▶ [Work instruction]:
Copy every line that contains the string "textbf" from the entries below.

[Records from a data source]
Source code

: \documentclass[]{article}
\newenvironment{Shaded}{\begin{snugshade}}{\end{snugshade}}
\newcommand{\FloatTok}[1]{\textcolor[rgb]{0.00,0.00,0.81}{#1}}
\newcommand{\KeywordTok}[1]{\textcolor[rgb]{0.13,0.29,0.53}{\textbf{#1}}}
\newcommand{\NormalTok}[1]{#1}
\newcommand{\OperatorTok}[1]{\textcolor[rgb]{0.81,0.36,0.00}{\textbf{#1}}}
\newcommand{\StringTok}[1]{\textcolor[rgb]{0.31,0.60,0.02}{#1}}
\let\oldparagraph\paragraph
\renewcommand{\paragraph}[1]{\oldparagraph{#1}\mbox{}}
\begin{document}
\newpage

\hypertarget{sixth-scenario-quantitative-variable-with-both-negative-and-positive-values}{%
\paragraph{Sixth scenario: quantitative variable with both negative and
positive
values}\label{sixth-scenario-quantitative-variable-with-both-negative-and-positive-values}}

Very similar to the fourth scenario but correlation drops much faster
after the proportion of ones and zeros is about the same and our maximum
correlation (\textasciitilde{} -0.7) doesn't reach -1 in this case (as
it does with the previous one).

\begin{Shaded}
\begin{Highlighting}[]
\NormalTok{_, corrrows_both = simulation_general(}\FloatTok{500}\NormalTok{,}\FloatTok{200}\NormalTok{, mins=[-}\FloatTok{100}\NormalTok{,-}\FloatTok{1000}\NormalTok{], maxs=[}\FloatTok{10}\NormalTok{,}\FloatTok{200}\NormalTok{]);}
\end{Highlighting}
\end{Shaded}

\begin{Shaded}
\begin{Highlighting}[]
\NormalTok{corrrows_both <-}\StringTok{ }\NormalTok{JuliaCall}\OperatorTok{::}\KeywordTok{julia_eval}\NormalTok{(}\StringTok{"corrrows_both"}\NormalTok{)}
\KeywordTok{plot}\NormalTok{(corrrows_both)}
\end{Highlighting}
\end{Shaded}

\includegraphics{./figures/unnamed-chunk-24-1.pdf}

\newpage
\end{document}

▶ [Problem solution]:
\newcommand{\KeywordTok}[1]{\textcolor[rgb]{0.13,0.29,0.53}{\textbf{#1}}}
\newcommand{\OperatorTok}[1]{\textcolor[rgb]{0.81,0.36,0.00}{\textbf{#1}}}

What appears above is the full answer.